Cinco años después, la transformación continúa, aunque en silencio. El consumidor parece estable, pero sus comportamientos se han fragmentado. Muchos pasan más tiempo solos –por elección o por cansancio– y, aunque disponen de más horas libres, gran parte de ese tiempo se dedica a actividades digitales en solitario: desplazarse por redes, comprar o jugar. En este nuevo ritmo, la conexión ocurre a través de pantallas y la atención se ha convertido en uno de los bienes más escasos.

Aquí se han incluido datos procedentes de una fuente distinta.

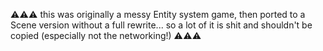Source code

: ⚠️⚠️⚠️
this was originally a messy Entity system game, then ported to a Scene version without a full rewrite... so a lot of it is shit and shouldn't be copied (especially not the networking!)
⚠️⚠️⚠️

Las plataformas digitales ocupan el centro de la vida cotidiana, pero aún no sustituyen la confianza. Las personas siguen a marcas e influencers, pero cuando toman decisiones reales, confían en su entorno más cercano. La paradoja es evidente: nunca habíamos estado tan conectados y, sin embargo, tan cautelosos con lo que creemos.
En medio de esta fragmentación, una generación destaca. La Generación Z, moldeada por la incertidumbre y la fluidez digital, está redefiniendo qué significa aspirar. Son pragmáticos, pero expresivos; gastan cuando algo les resulta significativo –una marca local atractiva, una causa social o una experiencia que puedan compartir–. Han difuminado las fronteras entre compra, identidad y entretenimiento, obligando a los retailers a estar presentes en múltiples frentes a la vez.

Al mismo tiempo, el concepto de “valor” se ha reescrito. La inflación, los precios elevados y una confianza desigual han llevado a los consumidores a tomar decisiones aparentemente contradictorias: recortar en lo básico para permitirse un pequeño lujo en otro ámbito. El valor ya no se mide solo en dinero, sino en sentido: en la experiencia, la identidad o el tiempo que se gana.
Y mientras tanto, crece una revolución silenciosa: la del consumo local. El dominio de las grandes marcas globales que caracterizó a los 2000 se debilita, sustituido por un apego creciente hacia empresas que se sienten más cercanas –por ubicación, cultura o ética–. Las marcas locales encarnan hoy confianza y autenticidad, dos valores que las grandes corporaciones tienen cada vez más difícil replicar.
Para las empresas del retail y los bienes de consumo, el reto es profundo. El crecimiento ya no dependerá de leer las señales macroeconómicas, sino de entender al consumidor en tiempo real, anticipar sus micro-momentos y crear estrategias ágiles que evolucionen con él.
El consumidor pospandemia no espera estabilidad: ha aprendido a convivir con la incertidumbre. Los retailers y marcas que lo comprendan –los que vean la disrupción no como un problema, sino como el nuevo estado natural del mercado– serán los que marquen el próximo ciclo de crecimiento.